At that moment the camera unwisely cut away from the beautiful vista of six Swans chasing Nick Malceski like a flock of seagulls to show a deserted scene from Sydney.

“This is big. This is really big. It’s a dead-set massive moment!” McAvaney, on Clinton Young falling in the goal square. The camera exacerbated this by immediately showing some random honcho turn his back on the game and leave, as if in disgust at how the game had swung against Hawthorn.

2014: Hawthorn defeat Sydney
Hawthorn defeat Swans: “Well this is magnificent football.” McAvaney, in awe.

Luke Hodge had just scored Hawthorn’s fourth goal in as many minutes. What more could you say when the grand final is decided three-eighths of the way in?

(Photo: Quinn Rooney/Getty Images)

2016: Western Bulldogs defeat Swans
In Cometti’s last game, the two outdid themselves in a last quarter that’s still hard to believe actually happened.

“Unrelenting, this game.” Cometti, introducing the second half.

“The package might deliver a cup!” McAvaney’s reaction to Jake Stringer scoring out of nowhere.

“Tom Boyd goes long. How will it bounce? The stadium holds its breath. It’s a goal! And the Western suburbs erupt.” This one became relatively famous.

To prove Cometti really had his finger on the pulse, his simple, “they fear things like this” to Jason Johannisen’s goal being disallowed neatly summed up Bulldog fan fatalism.

“It’s over!” McAvaney, to Liam Picken running into the open, sealing the goal.

2017: Richmond defeat Adelaide
Now, I’m of the minority opinion that, like children, grand finals are all beautiful. Even the terrible ones, because there is only one every year, they all have their exciting build-up and provide a story afterwards.

They each have their own non-repeatable colours, and even the blowouts are by definition close at the start and have turning points.

This game and even the colours were duds – Richmond’s change strip – but the fallout was unbeatable. If you had told me pre-game that one of those clubs would not only easily win the match but go on to become the dominant team of the competition, while the loser would go into a generational spiral, I’d have had no trouble believing it.

Need I add that I historically expected Richmond to be the latter?

“Well, Adelaide have to stand up here.” Everyone jokes that the first time it occurred to them that Richmond could win the 2017 premiership was halfway through the third quarter.

This was the moment when the Tigers had scored the first three goals and were up by five, McAvaney stated that line, disbelieving, and the camera swept over dumbfounded Crows supporters.

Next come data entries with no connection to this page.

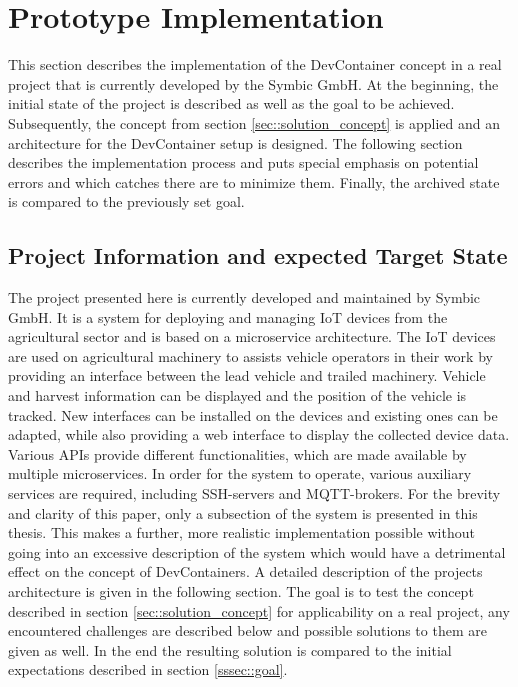 
\section{Prototype Implementation}\label{sec::solution_code}
This section describes the implementation of the DevContainer concept in a real project that is currently developed by the Symbic GmbH. At the beginning, the initial state of the project is described as well as the goal to be achieved. Subsequently, the concept from section \ref{sec::solution_concept} is applied and an architecture for the DevContainer setup is designed. The following section describes the implementation process and puts special emphasis on potential errors and which catches there are to minimize them. Finally, the archived state is compared to the previously set goal.

    \subsection{Project Information and expected Target State}
    The project presented here is currently developed and maintained by Symbic GmbH. It is a system for deploying and managing \ac{IoT} devices from the agricultural sector and is based on a microservice architecture. The \ac{IoT} devices are used on agricultural machinery to assists vehicle operators in their work by providing an interface between the lead vehicle and trailed machinery. Vehicle and harvest information can be displayed and the position of the vehicle is tracked. New interfaces can be installed on the devices and existing ones can be adapted, while also providing a web interface to display the collected device data. Various \ac{API}s provide different functionalities, which are made available by multiple microservices. In order for the system to operate, various auxiliary services are required, including \ac{SSH}-servers and MQTT-brokers. For the brevity and clarity of this paper, only a subsection of the system is presented in this thesis. This makes a further, more realistic implementation possible without going into an excessive description of the system which would have a detrimental effect on the concept of DevContainers. A detailed description of the projects architecture is given in the following section. \newline
    The goal is to test the concept described in section \ref{sec::solution_concept} for applicability on a real project, any encountered challenges are described below and possible solutions to them are given as well. In the end the resulting solution is compared to the initial expectations described in section \ref{sssec::goal}.

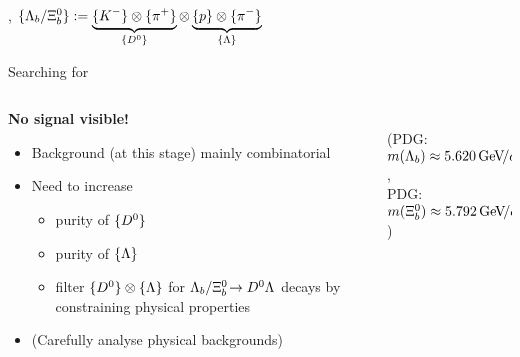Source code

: \begin{frame}
    \centering

    \ie{}, $\{ {{\Lambda}_{b}}/{{\Xi}^0_{b}} \} := \underbrace{\{ {{K}^-} \} \otimes \{ {{\pi}^+} \}}_{\{ {{D}^0} \}} \otimes \underbrace{\{ {p} \} \otimes \{ {{\pi}^-} \}}_{\{ {\Lambda} \}}$
\end{frame}

\begin{frame}{Searching for \decay{\Lb/\Xibz}{\Dz\Lz}}
    \begin{columns}
        \begin{column}{.55\textwidth}
            \textbf{No signal visible!}
            \begin{itemize}
                \item Background (at this stage) mainly combinatorial
                \item Need to increase
                \begin{itemize}
                    \item purity of $\{ {{D}^0} \}$
                    \item purity of $\{ {\Lambda} \}$
                    \item filter $\{ {{D}^0} \} \otimes \{ {\Lambda} \}$ for ${{\Lambda}_{b}}/{{\Xi}^0_{b}}\!\rightarrow {\ensuremath{{D}^0}}{\ensuremath{\Lambda}}$ decays by constraining physical properties
                \end{itemize}
                \item (Carefully analyse physical backgrounds\ftntdagger)
            \end{itemize}
        \end{column}
        \begin{column}{.45\textwidth}
            \\
            \hspace{5mm} \footnotesize (PDG: $m({{\Lambda}_{b}}) \approx 5.620{\mathrm{\,Ge\kern -0.1em V\!/}c^2}$,\\
            \hspace{5mm} \footnotesize \phantom{(}PDG: $m({{\Xi}^0_{b}}) \approx 5.792{\mathrm{\,Ge\kern -0.1em V\!/}c^2}$)
        \end{column}
    \end{columns}
\end{frame}

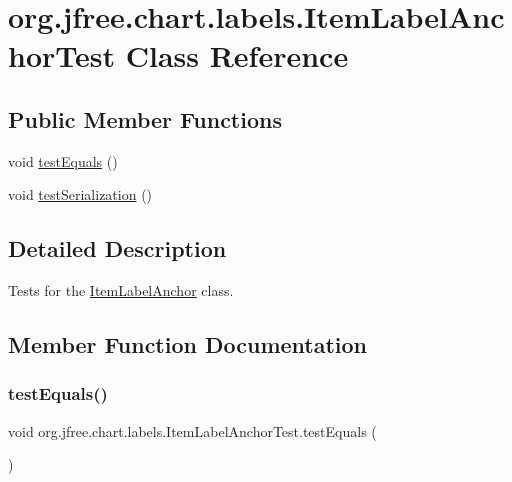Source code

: \hypertarget{classorg_1_1jfree_1_1chart_1_1labels_1_1_item_label_anchor_test}{}\section{org.\+jfree.\+chart.\+labels.\+Item\+Label\+Anchor\+Test Class Reference}
\label{classorg_1_1jfree_1_1chart_1_1labels_1_1_item_label_anchor_test}
\subsection*{Public Member Functions}
\begin{DoxyCompactItemize}
\item 
void \mbox{\hyperlink{classorg_1_1jfree_1_1chart_1_1labels_1_1_item_label_anchor_test_a7234eea10cbf872b19d676403d62e82f}{test\+Equals}} ()
\item 
void \mbox{\hyperlink{classorg_1_1jfree_1_1chart_1_1labels_1_1_item_label_anchor_test_a9f9d6a896987a064dc2a0456fb8f4275}{test\+Serialization}} ()
\end{DoxyCompactItemize}


\subsection{Detailed Description}
Tests for the \mbox{\hyperlink{classorg_1_1jfree_1_1chart_1_1labels_1_1_item_label_anchor}{Item\+Label\+Anchor}} class. 

\subsection{Member Function Documentation}
\mbox{\label{classorg_1_1jfree_1_1chart_1_1labels_1_1_item_label_anchor_test_a7234eea10cbf872b19d676403d62e82f}} 
\subsubsection{\texorpdfstring{test\+Equals()}{testEquals()}}
{\footnotesize\ttfamily void org.\+jfree.\+chart.\+labels.\+Item\+Label\+Anchor\+Test.\+test\+Equals (\begin{DoxyParamCaption}{ }\end{DoxyParamCaption})}

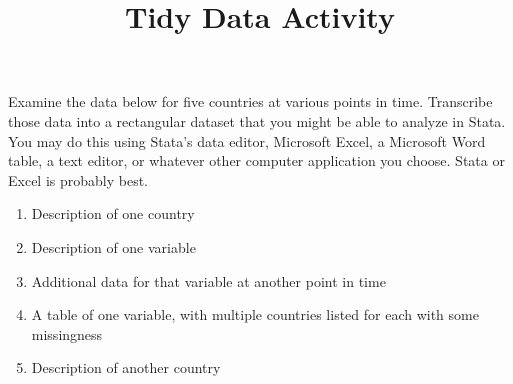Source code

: \documentclass[a4paper,12pt]{article}
\title{Tidy Data Activity}
\author{}
\date{}
\begin{document}
\maketitle

Examine the data below for five countries at various points in time. Transcribe those data into a rectangular dataset that you might be able to analyze in Stata. You may do this using Stata's data editor, Microsoft Excel, a Microsoft Word table, a text editor, or whatever other computer application you choose. Stata or Excel is probably best.


\begin{enumerate}\itemsep2em

\item Description of one country

\item Description of one variable

\item Additional data for that variable at another point in time

\item A table of one variable, with multiple countries listed for each with some missingness

\item Description of another country


\end{enumerate}
\end{document}
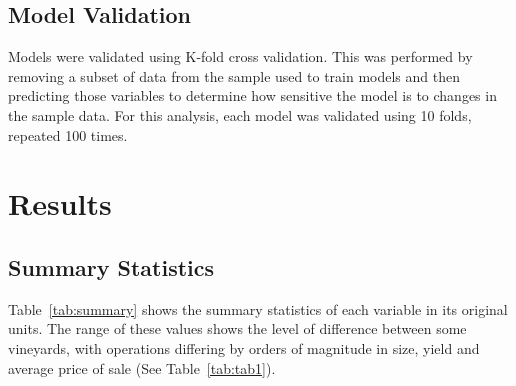 \documentclass[10pt,letterpaper]{article}
\begin{document}
\subsection*{Model Validation}
Models were validated using K-fold cross validation. This was performed by removing a subset of data from the sample used to train models and then predicting those variables to determine how sensitive the model is to changes in the sample data. For this analysis, each model was validated using 10 folds, repeated 100 times.
\par
\section*{Results}
\subsection*{Summary Statistics}\label{sec:exp_anal}
 Table~\ref{tab:summary} shows the summary statistics of each variable in its original units. The range of these values shows the level of difference between some vineyards, with operations differing by orders of magnitude in size, yield and average price of sale (See Table~\ref{tab:tab1}).
\par
\end{document}
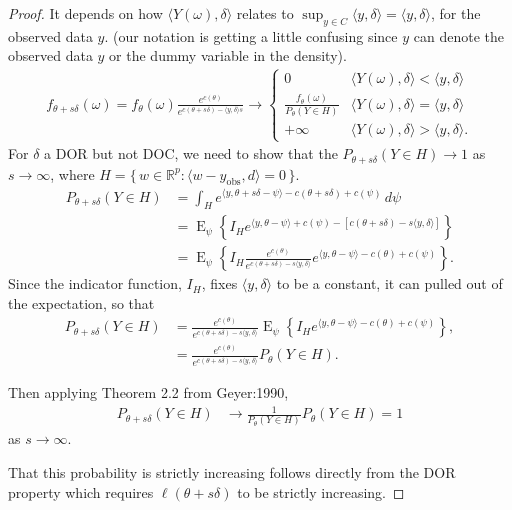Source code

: \documentclass{amsbook}
\DeclareMathOperator{\E}{E}
\def\RR{{\mathbb R}}
\newcommand{\yobs}{y_{\textrm{obs}}}
\newcommand{\set}[1]{\{\,#1\,\}}
\newcommand{\inner}[1]{\langle #1 \rangle}
\theoremstyle{definition}
\theoremstyle{remark}
\begin{document}
\begin{proof}
It depends on how $\inner{Y(\omega),\delta}$ relates to $\sup_{y \in C}\inner{y,
\delta} = \inner{y,\delta}$, for the observed data $y$.  (our notation is getting a 
little confusing since $y$ can denote the observed data $y$ or the dummy variable in 
the density).  
\begin{align*}
	f_{\theta+s\delta}(\omega) = f_\theta(\omega) \frac{e^{c(\theta)}}{e^{ c(\theta+s
\delta) - \inner{y,\delta}s } } 
	\to	
			\begin{cases} 
			0 								& \inner{Y(\omega),\delta} < \inner{y,
\delta} \\
			\frac{f_\theta(\omega)}{P_\theta(Y \in H)} 	& \inner{Y(\omega) ,
\delta} = \inner{y,\delta} \\
			+\infty							& \inner{Y(\omega),\delta} > \inner{y,
\delta}.
	\end{cases}
\end{align*}
For $\delta$ a DOR but not DOC, we need to show that the $P_{\theta+s\delta}(Y \in H) 
\to 1$ 
as $s \to \infty$, where $H = \set{w \in \RR^p: \inner{w-\yobs,d}=0}$.
\begin{align*}
 P_{\theta+s\delta}(Y \in H) &= \int_H e^{\inner{y, \theta+s\delta - \psi} - c(\theta
+s\delta) + c(\psi)} \, d\psi \\
		&= \E_\psi \left \{ I_H e^{\inner{y, \theta - \psi} +c(\psi) - [c(\theta+s
\delta) -s\inner{y,\delta}]} \right 
\}\\
		&= \E_\psi \left \{ I_H  \frac{e^{c(\theta)} }{ e^{ c(\theta+s\delta) -s\inner
{y,\delta} } } 
		e^{\inner{y, \theta - \psi} -c(\theta)+c(\psi)}  \right \}.
\end{align*}
Since the indicator function, $I_H$, fixes $\inner{ y, \delta}$ to be a constant, it 
can pulled out of the expectation, so that 
\begin{align*}
		 P_{\theta+s\delta}(Y \in H)
		 &= \frac{e^{c(\theta)} }{ e^{ c(\theta+s\delta) -s\inner{y,\delta} } }
		 \E_\psi \left \{ I_H   
		e^{\inner{y, \theta - \psi} -c(\theta)+c(\psi)}  \right \}, \\
		 &= \frac{e^{c(\theta)} }{ e^{ c(\theta+s\delta) -s\inner{y,\delta} } } 
		 P_\theta ( Y \in H ).
		 \end{align*}
 
Then applying Theorem 2.2 from Geyer:1990,
\begin{align*}
 P_{\theta+s\delta}(Y \in H)
		&\to \frac{1}{P_\theta(Y \in H)}  P_{\theta}(Y \in H) = 1
 \end{align*}
 as $s \to \infty$.  
 
 That this probability is strictly increasing follows directly from the DOR property 
which requires $\ell( \theta+s
\delta)$ to be strictly increasing.   
\end{proof}
\end{document}
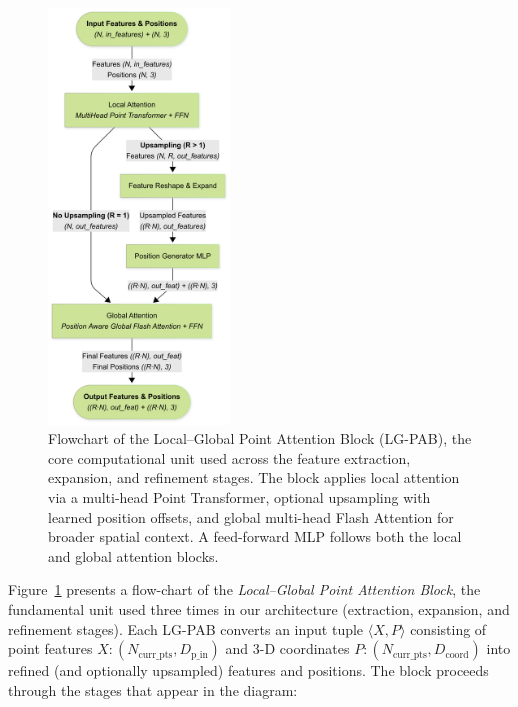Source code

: \documentclass[preprints,article,accept,pdftex,moreauthors]{Definitions/mdpi}
\begin{document}
\begin{figure}
  \centering
  \includegraphics[trim=0mm 0mm 36mm 0mm, clip, width=0.43\textwidth]{manuscript/figures/LG-PAB.png}
  \caption{Flowchart of the Local–Global Point Attention Block (LG-PAB), the core computational unit used across the feature extraction, expansion, and refinement stages. The block applies local attention via a multi-head Point Transformer, optional upsampling with learned position offsets, and global multi-head Flash Attention for broader spatial context. A feed-forward MLP follows both the local and global attention blocks.} 
  \label{fig:lgpab}
\end{figure}%

Figure~\ref{fig:lgpab} presents a flow-chart of the \emph{Local–Global Point Attention Block}, the fundamental unit used three times in our architecture (extraction, expansion, and refinement stages).  
Each LG-PAB converts an input tuple $\langle X, P \rangle$ consisting of point features $X: (N_{\text{curr\_pts}}, D_{\text{p\_in}})$ and 3-D coordinates $P: (N_{\text{curr\_pts}}, D_{\text{coord}})$ into refined (and optionally upsampled) features and positions. The block proceeds through the stages that appear in the diagram:
\end{document}
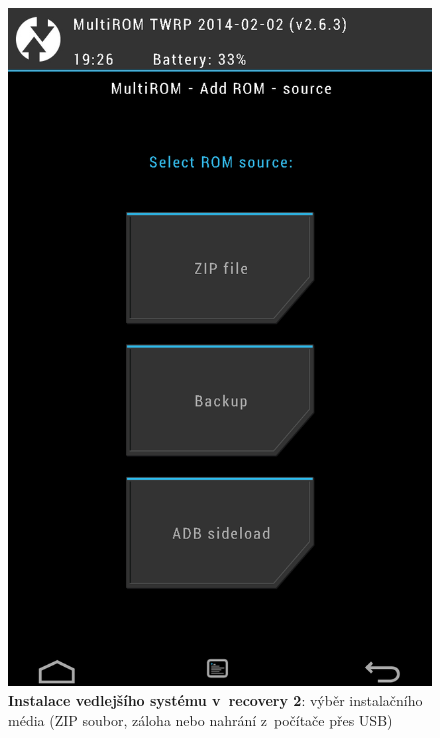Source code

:\documentclass[12pt, a4paper, oneside]{article}
\newcommand{\B}{\textbf} %
\begin{document}
\begin{figure}[H]
\begin{center}
 \includegraphics[height=\textheight-40]{img/recovery_install2.png}
\caption{\B{Instalace vedlejšího systému v~recovery 2}: výběr instalačního média (ZIP soubor, záloha nebo nahrání z~počítače přes USB)}
\end{center}
\end{figure}
\end{document}
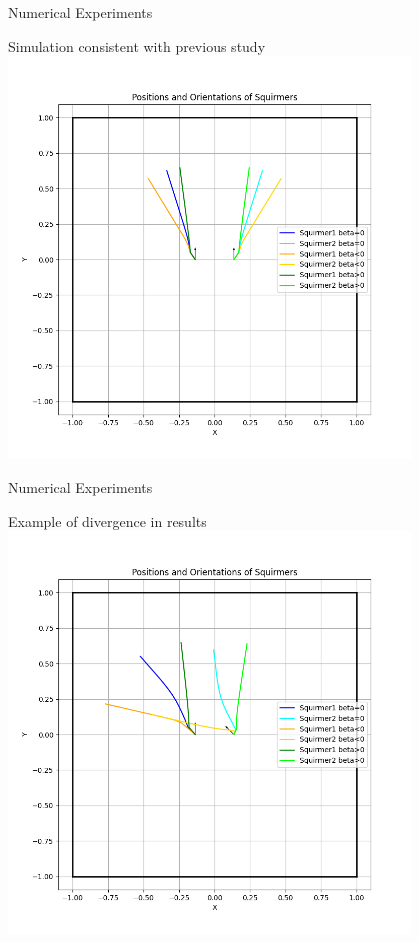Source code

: \documentclass{beamer}
\begin{document}
\begin{frame}{Numerical Experiments}
    \begin{center}
        Simulation consistent with previous study \cite{Stark}
        \includegraphics[width=0.8\textwidth]{../../graphs/simulations/twosquirmerinter/sq2.pi.2.png}
    \end{center}
\end{frame}

\begin{frame}{Numerical Experiments}
    \begin{center}
        Example of divergence in results
        \includegraphics[width=0.8\textwidth]{../../graphs/simulations/twosquirmerinter/sq2.3pi.4.png}
    \end{center}
\end{frame}
\end{document}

As a young’un present at the 1997 preliminary final, I was glad the Crows finally had a stain they could never expunge. By 2020 I actually felt sorry for them, which was just unthinkable.

Jack Riewoldt. (Photo by Matt King/AFL Media/Getty Images)

2018: West Coast defeat Collingwood
The Bulldogs won their flag just in the nick of time for Cometti to add some additional beauty to the occasion.
Imagine if he could have spoken through Dom Sheed’s shot at goal? Sigh.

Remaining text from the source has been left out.